Give back the full listing as written. No pictures go with it.
*** Opening of Data for analysis ***
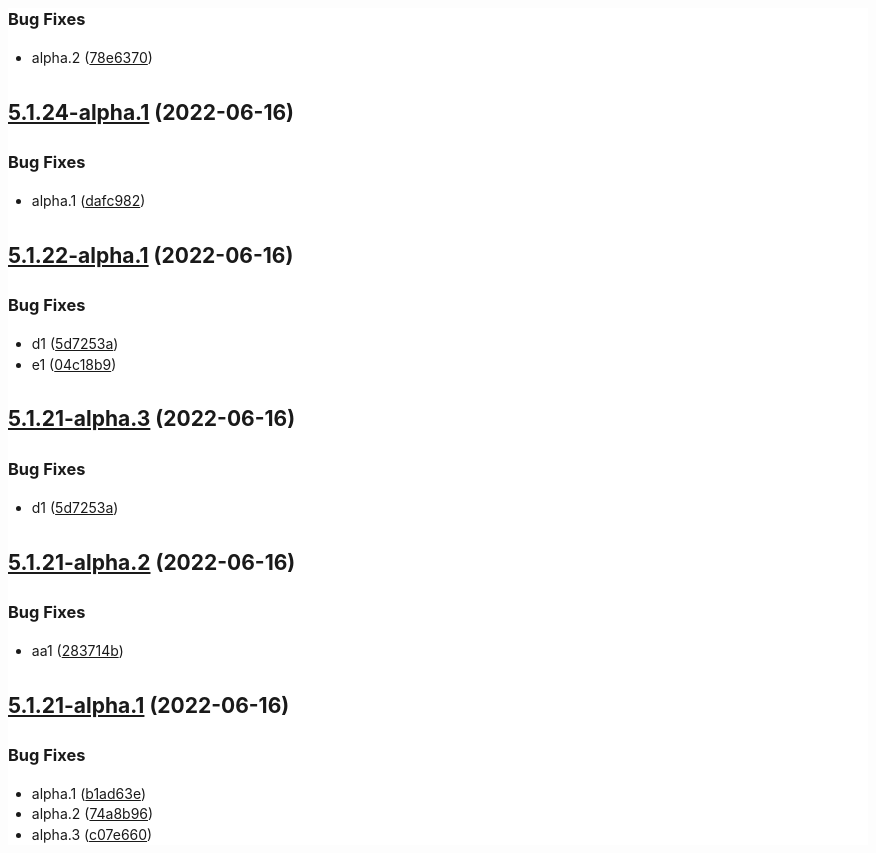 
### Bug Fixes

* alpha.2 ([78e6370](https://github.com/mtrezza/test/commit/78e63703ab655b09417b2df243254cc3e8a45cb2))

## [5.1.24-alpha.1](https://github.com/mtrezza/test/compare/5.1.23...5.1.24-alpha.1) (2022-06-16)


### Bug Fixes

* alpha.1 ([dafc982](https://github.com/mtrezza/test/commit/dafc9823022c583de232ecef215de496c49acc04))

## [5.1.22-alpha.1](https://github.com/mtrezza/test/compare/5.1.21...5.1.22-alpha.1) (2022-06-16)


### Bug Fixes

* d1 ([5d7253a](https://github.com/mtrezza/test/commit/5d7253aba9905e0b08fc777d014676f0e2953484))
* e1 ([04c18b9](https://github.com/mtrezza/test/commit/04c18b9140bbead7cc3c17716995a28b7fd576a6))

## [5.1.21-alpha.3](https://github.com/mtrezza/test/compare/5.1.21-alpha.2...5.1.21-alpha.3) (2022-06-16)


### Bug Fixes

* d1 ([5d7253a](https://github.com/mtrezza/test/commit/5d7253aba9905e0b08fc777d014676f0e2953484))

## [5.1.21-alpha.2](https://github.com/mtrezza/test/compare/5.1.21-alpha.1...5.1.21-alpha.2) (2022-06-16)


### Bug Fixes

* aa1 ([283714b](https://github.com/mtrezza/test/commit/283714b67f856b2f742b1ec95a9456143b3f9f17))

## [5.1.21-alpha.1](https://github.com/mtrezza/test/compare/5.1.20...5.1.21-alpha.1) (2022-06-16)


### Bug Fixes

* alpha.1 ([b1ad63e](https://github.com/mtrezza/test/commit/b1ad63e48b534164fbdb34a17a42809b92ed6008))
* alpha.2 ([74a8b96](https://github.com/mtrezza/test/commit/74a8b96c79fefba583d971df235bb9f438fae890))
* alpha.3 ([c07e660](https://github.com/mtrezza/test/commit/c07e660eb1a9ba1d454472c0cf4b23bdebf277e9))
*** Close of Data for analysis ***
#### [Written answer]
### Bug Fixes

* alpha.2 ([78e6370](https://github.com/mtrezza/test/commit/78e63703ab655b09417b2df243254cc3e8a45cb2))

## [5.1.24-alpha.1](https://github.com/mtrezza/test/compare/5.1.23...5.1.24-alpha.1) (2022-06-16)


### Bug Fixes

* alpha.1 ([dafc982](https://github.com/mtrezza/test/commit/dafc9823022c583de232ecef215de496c49acc04))

## [5.1.22-alpha.1](https://github.com/mtrezza/test/compare/5.1.21...5.1.22-alpha.1) (2022-06-16)


### Bug Fixes

* d1 ([5d7253a](https://github.com/mtrezza/test/commit/5d7253aba9905e0b08fc777d014676f0e2953484))
* e1 ([04c18b9](https://github.com/mtrezza/test/commit/04c18b9140bbead7cc3c17716995a28b7fd576a6))

## [5.1.21-alpha.3](https://github.com/mtrezza/test/compare/5.1.21-alpha.2...5.1.21-alpha.3) (2022-06-16)


### Bug Fixes

* d1 ([5d7253a](https://github.com/mtrezza/test/commit/5d7253aba9905e0b08fc777d014676f0e2953484))

## [5.1.21-alpha.2](https://github.com/mtrezza/test/compare/5.1.21-alpha.1...5.1.21-alpha.2) (2022-06-16)


### Bug Fixes

* aa1 ([283714b](https://github.com/mtrezza/test/commit/283714b67f856b2f742b1ec95a9456143b3f9f17))

## [5.1.21-alpha.1](https://github.com/mtrezza/test/compare/5.1.20...5.1.21-alpha.1) (2022-06-16)


### Bug Fixes

* alpha.1 ([b1ad63e](https://github.com/mtrezza/test/commit/b1ad63e48b534164fbdb34a17a42809b92ed6008))
* alpha.2 ([74a8b96](https://github.com/mtrezza/test/commit/74a8b96c79fefba583d971df235bb9f438fae890))
* alpha.3 ([c07e660](https://github.com/mtrezza/test/commit/c07e660eb1a9ba1d454472c0cf4b23bdebf277e9))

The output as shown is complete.